Quentin Tarantino parte en “Malditos bastardos” de esa premisa, la de cómo reconocer a un hijo de puta. Y por eso cierra con Aldo marcando a sangre a su obra maestra, al coronel de la SS Hans Landa con su cuchillo de monte en la frente, para que quienes se encuentren con él no duden de su verdadera identidad.
Porque en nuestra rutina diaria nuestras acciones no hablan por nosotros a quienes no nos conocen. Y es una pena, si lleváramos un emblema de honradez, sinceridad, empatía o, por el contrario, de crueldad, soberbia, tendencia a encolerizarnos, la vida sería más aburrida, pero nos llevaríamos menos decepciones.
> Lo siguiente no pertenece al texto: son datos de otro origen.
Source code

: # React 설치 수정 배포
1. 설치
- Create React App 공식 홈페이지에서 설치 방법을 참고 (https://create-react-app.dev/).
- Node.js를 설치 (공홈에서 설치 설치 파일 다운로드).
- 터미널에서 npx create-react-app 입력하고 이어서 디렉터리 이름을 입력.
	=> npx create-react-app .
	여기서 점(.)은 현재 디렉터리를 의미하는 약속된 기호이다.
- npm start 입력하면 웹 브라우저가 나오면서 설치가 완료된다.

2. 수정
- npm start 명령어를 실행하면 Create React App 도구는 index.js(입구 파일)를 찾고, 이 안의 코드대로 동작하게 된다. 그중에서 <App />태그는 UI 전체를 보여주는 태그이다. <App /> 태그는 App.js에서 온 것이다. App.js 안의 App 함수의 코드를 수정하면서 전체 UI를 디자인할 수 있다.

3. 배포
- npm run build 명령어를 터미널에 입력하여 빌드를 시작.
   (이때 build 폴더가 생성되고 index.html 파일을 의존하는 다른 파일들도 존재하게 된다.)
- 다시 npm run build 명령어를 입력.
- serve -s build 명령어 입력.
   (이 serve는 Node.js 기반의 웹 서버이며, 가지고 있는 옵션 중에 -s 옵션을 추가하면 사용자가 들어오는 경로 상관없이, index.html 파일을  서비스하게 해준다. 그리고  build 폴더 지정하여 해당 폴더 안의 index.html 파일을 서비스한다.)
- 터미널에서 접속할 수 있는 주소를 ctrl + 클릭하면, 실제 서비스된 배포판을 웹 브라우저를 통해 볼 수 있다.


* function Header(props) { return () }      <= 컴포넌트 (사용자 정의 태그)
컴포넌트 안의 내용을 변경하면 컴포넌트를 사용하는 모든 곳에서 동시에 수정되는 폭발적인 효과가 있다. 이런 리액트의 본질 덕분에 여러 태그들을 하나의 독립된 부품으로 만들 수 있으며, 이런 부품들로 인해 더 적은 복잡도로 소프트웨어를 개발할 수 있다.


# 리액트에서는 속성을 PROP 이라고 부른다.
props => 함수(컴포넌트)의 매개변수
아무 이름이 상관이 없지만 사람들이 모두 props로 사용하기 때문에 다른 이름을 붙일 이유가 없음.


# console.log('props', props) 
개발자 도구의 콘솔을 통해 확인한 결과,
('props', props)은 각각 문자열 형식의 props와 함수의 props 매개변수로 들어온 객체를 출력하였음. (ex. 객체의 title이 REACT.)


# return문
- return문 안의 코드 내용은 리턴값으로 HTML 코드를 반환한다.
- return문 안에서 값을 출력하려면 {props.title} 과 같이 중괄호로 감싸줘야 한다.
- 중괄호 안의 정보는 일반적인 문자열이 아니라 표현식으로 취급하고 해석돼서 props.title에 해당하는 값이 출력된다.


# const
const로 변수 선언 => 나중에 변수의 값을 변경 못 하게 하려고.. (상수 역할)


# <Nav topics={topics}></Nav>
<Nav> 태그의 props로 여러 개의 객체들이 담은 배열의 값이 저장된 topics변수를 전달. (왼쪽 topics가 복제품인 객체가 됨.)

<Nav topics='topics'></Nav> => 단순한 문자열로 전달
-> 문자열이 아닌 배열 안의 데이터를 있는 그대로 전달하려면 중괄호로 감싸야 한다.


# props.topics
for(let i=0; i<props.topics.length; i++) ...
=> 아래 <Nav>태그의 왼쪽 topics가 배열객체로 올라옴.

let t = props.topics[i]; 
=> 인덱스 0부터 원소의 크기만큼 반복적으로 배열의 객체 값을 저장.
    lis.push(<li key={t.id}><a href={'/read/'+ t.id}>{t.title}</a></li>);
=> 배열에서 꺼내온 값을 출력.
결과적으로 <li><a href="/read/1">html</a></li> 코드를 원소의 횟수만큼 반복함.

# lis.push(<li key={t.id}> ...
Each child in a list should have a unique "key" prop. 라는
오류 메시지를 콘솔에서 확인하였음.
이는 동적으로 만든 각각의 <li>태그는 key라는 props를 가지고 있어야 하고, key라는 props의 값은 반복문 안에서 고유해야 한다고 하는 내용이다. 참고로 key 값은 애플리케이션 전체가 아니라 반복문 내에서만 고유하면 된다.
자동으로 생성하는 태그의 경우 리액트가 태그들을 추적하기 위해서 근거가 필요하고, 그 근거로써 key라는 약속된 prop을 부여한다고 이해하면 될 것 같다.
Por eso Tarantino se permite crear un mundo en que las deudas se saldan al modo que queramos sí, pero pagando un precio por ellas, sellando nuestro futuro con la huella indeleble de nuestros actos como si nuestro cuerpo se hubiera convertido en un álbum parlante de etología humana.
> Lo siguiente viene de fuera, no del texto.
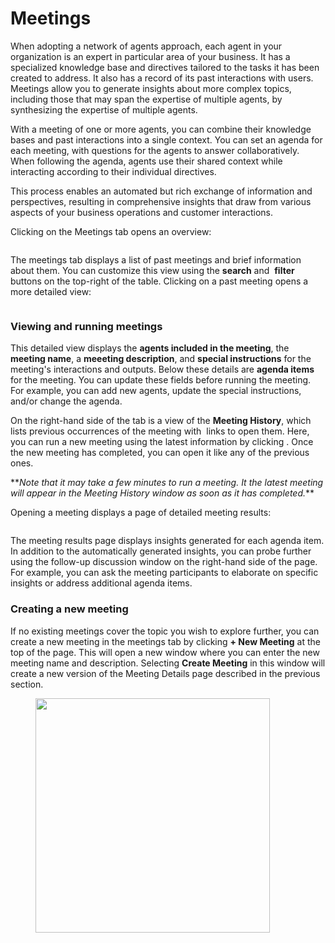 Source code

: # Meetings

When adopting a network of agents approach, each agent in your organization is an expert in particular area of your business. It has a specialized knowledge base and directives tailored to the tasks it has been created to address. It also has a record of its past interactions with users. Meetings allow you to generate insights about more complex topics, including those that may span the expertise of multiple agents, by synthesizing the expertise of multiple agents.

With a meeting of one or more agents, you can combine their knowledge bases and past interactions into a single context. You can set an agenda for each meeting, with questions for the agents to answer collaboratively. When following the agenda, agents use their shared context while interacting according to their individual directives.&#x20;

This process enables an automated but rich exchange of information and perspectives, resulting in comprehensive insights that draw from various aspects of your business operations and customer interactions.

Clicking on the Meetings tab opens an overview:

<figure><img src="../.gitbook/assets/Screenshot 2024-09-25 at 1.23.19 PM.png" alt=""><figcaption></figcaption></figure>

The meetings tab displays a list of past meetings and brief information about them. You can customize this view using the <img src="../.gitbook/assets/Screenshot 2024-09-18 at 2.35.20 PM.png" alt="" data-size="line">**search** and <img src="../.gitbook/assets/Screenshot 2024-09-18 at 2.36.40 PM.png" alt="" data-size="line"> **filter** buttons on the top-right of the table. Clicking on a past meeting opens a more detailed view:

<figure><img src="../.gitbook/assets/Screenshot 2024-09-25 at 1.23.55 PM.png" alt=""><figcaption></figcaption></figure>

### Viewing and running meetings

This detailed view displays the **agents included in the meeting**, the **meeting name**, a **meeeting description**, and **special instructions** for the meeting's interactions and outputs. Below these details are **agenda items** for the meeting. You can update these fields before running the meeting. For example, you can add new agents, update the special instructions, and/or change the agenda.

On the right-hand side of the tab is a view of the **Meeting History**, which lists previous occurrences of the meeting with <img src="../.gitbook/assets/Screenshot 2024-09-25 at 2.54.18 PM.png" alt="" data-size="line"> links to open them. Here, you can run a new meeting using the latest information by clicking <img src="../.gitbook/assets/Screenshot 2024-09-25 at 3.25.47 PM.png" alt="" data-size="line">. Once the new meeting has completed, you can open it like any of the previous ones.

\*\*_Note that it may take a few minutes to run a meeting. It the latest meeting will appear in the Meeting History window as soon as it has completed._\*\*

Opening a meeting displays a page of detailed meeting results:

<figure><img src="../.gitbook/assets/Screenshot 2024-09-25 at 3.16.54 PM.png" alt=""><figcaption></figcaption></figure>

The meeting results page displays insights generated for each agenda item. In addition to the automatically generated insights, you can probe further using the follow-up discussion window on the right-hand side of the page. For example, you can ask the meeting participants to elaborate on specific insights or address additional agenda items.

### Creating a new meeting

If no existing meetings cover the topic you wish to explore further, you can create a new meeting in the meetings tab by clicking **+ New Meeting** at the top of the page. This will open a new window where you can enter the new meeting name and description. Selecting **Create Meeting** in this window will create a new version of the Meeting Details page described in the previous section.

<figure><img src="../.gitbook/assets/Screenshot 2024-09-25 at 3.27.31 PM.png" alt="" width="375"><figcaption></figcaption></figure>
En cambio, el personaje de Shoshana hace un acto de afirmación de identidad inútil: Necesita reivindicarse como judía, como descendiente de una estirpe anulada, como mujer que se ha visto obligada a transformarse en otra distinta -al menos en apariencia- por efecto del silencio, del miedo a la muerte que la persigue desde que escuchó su nombre a gritos en la colina por la que huyó de los asesinos de su familia. Aceptado su destino, aunque diferido en el tiempo, Shoshana rueda esa despedida que recuerda a algunos fotogramas de la “Europa” de Lars von Triers con ese primerísimo primer plano de la protagonista. Las llamas en este caso no purifican, porque el dolor sigue enquistado en el tiempo, pero ¿a que suena a sueño inconfesable aquello de congregar a todos los canallas declarados o no que nos hemos topado en la vida y deshacernos de ellos en modo hecatombe? Ni lo intenten, si usted pertenece a los buenos, no encontrará ningún placer en la venganza, así que siga soñando y no deje de engrosar nuestros ejércitos.